Sunday, January 26, 2014

Santi Luca e Martina, Rome

Between the Roman Forum and the Capitoline Hill is Santi Luca e Martina, a seventh century church that was rebuilt from 1635 to 1664 by Pietro da Cortona. The original church was dedicated to Saint Martina. In the late 1500s the pope traded it with the Academy of St. Luke, a group of painters, sculptors, and architects (St. Luke is patron of painters), who had a church in the Piazza S. Maria Maggiore. The pope wanted to expand the piazza so the academy moved to St. Martina. When they redid the church under Cortona they added St. Luke to the name.

Santi Luca e Martina

The interior is not large but is quite ornate. Plenty of sculptures and paintings adorn the church as well as a nice life-size statue of the martyred Saint Martina by the main altar.



Detail over the main altar

Unidentified statue

Main altar

St. Martina, who might fall out on the baby Jesus!

Since we visited over Christmas and New Year's, naturally there was a nativity set up.

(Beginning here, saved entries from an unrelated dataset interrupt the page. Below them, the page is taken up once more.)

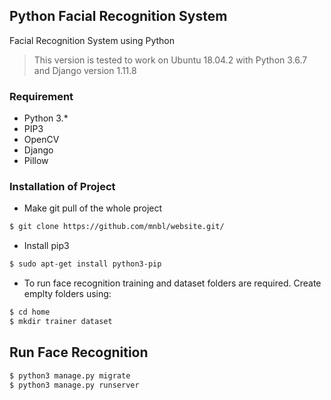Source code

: ## Python Facial Recognition System
Facial Recognition System using Python

> This version is tested to work on Ubuntu 18.04.2 with Python 3.6.7 and Django version 1.11.8


### Requirement
- Python 3.*
- PIP3
- OpenCV
- Django
- Pillow

### Installation of Project

- Make git pull of the whole project
```sh
$ git clone https://github.com/mnbl/website.git/
```
- Install pip3
```sh
$ sudo apt-get install python3-pip
```
- To run face recognition training and dataset folders are required. Create emplty folders using: 
```sh
$ cd home
$ mkdir trainer dataset
```

## Run Face Recognition
```sh
$ python3 manage.py migrate
$ python3 manage.py runserver
```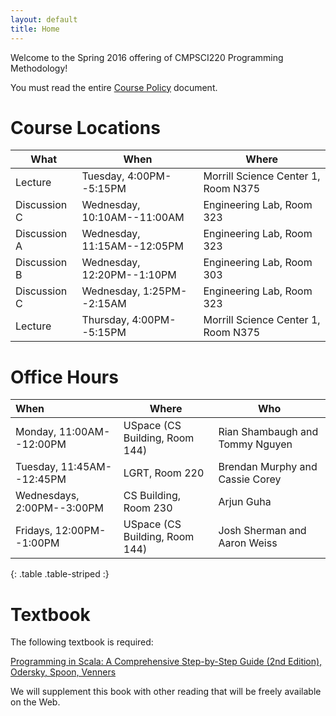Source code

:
 ```yaml
---
layout: default
title: Home
---
```


Welcome to the Spring 2016 offering of CMPSCI220 Programming Methodology!

You must read the entire [Course Policy] document.

# Course Locations


<table class="table table-striped">
<thead>
  <tr><th>What</th><th>When</th><th>Where</th></tr>
</thead>
<tbody>
<tr><td>Lecture</td><td>Tuesday, 4:00PM--5:15PM</td><td>Morrill Science Center 1, Room N375</td></tr>
<tr><td>Discussion C</td><td>Wednesday, 10:10AM--11:00AM</td><td>Engineering Lab, Room 323</td></tr>
<tr><td>Discussion A</td><td>Wednesday, 11:15AM--12:05PM</td><td>Engineering Lab, Room 323</td></tr>
<tr><td>Discussion B</td><td>Wednesday, 12:20PM--1:10PM</td><td>Engineering Lab, Room 303</td></tr>
<tr><td>Discussion C</td><td>Wednesday, 1:25PM--2:15AM</td><td>Engineering Lab, Room 323</td></tr>
<tr><td>Lecture</td><td>Thursday, 4:00PM--5:15PM</td><td>Morrill Science Center 1, Room N375</td></tr>
</tbody>
</table>

# Office Hours

| When                       | Where                                | Who                               |
|:---------------------------|--------------------------------------|-----------------------------------|
| Monday, 11:00AM--12:00PM   | USpace (CS Building, Room 144)       | Rian Shambaugh and Tommy Nguyen   |
| Tuesday, 11:45AM--12:45PM  | LGRT, Room 220                       | Brendan Murphy and Cassie Corey   |
| Wednesdays, 2:00PM--3:00PM | CS Building, Room 230                | Arjun Guha                        |
| Fridays, 12:00PM--1:00PM   | USpace (CS Building, Room 144)       | Josh Sherman and Aaron Weiss      |
{: .table .table-striped :}


# Textbook

The following textbook is required:

[Programming in Scala: A Comprehensive Step-by-Step Guide (2nd Edition), Odersky, Spoon, Venners][textbook]

We will supplement this book with other reading that will be freely available on
the Web.

[Course Policy]: ../policies
[textbook]: http://www.amazon.com/Programming-Scala-Comprehensive-Step-Step/dp/0981531644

In the middle of the floor was a grating which made us wonder what was downstairs. Soon, we found a staircase leading into the crypt, where the remains of Saint Martina are buried in a small chapel.

What's down there?

View from below

One of the downstairs statues

Chapel of St. Martina

Who was Saint Martina?

Martina was the daughter of an ex-consul. Her parents died while she was young. She openly professed her faith and was subsequently arrested and tortured during the reign of Emperor Alexander Severus. She was beheaded in 228. Her feast day is January 30.